*INSTRUCTIONS FOR THE TASK*: Where a line of the material contains the string "current", copy that line.

*INPUT*:
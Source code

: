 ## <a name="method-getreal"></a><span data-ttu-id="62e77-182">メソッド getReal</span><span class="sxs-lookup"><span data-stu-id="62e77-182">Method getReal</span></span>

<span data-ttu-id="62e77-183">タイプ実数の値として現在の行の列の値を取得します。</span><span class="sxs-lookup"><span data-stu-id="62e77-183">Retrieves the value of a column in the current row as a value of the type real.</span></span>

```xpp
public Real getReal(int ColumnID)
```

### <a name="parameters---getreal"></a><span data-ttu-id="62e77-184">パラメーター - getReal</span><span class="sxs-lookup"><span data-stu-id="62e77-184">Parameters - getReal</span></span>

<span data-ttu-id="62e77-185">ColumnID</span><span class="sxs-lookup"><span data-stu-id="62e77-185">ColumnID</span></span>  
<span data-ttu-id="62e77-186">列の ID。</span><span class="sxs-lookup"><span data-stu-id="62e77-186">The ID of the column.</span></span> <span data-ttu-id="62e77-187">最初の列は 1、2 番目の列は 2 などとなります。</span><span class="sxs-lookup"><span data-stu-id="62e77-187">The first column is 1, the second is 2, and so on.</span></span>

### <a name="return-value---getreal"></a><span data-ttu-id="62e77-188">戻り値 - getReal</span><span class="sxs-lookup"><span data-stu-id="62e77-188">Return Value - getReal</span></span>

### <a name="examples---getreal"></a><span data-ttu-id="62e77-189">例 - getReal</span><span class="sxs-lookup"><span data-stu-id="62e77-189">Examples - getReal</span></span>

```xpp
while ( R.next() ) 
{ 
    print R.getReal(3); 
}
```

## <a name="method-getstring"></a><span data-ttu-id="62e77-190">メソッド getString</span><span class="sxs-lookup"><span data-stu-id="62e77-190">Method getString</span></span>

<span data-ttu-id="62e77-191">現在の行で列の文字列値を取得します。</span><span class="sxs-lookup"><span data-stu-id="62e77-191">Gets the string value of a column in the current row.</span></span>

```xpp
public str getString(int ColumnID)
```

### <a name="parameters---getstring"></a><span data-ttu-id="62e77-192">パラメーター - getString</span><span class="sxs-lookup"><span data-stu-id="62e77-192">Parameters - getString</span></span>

*YOUR RESPONSE*:
<span data-ttu-id="62e77-183">タイプ実数の値として現在の行の列の値を取得します。</span><span class="sxs-lookup"><span data-stu-id="62e77-183">Retrieves the value of a column in the current row as a value of the type real.</span></span>
<span data-ttu-id="62e77-191">現在の行で列の文字列値を取得します。</span><span class="sxs-lookup"><span data-stu-id="62e77-191">Gets the string value of a column in the current row.</span></span>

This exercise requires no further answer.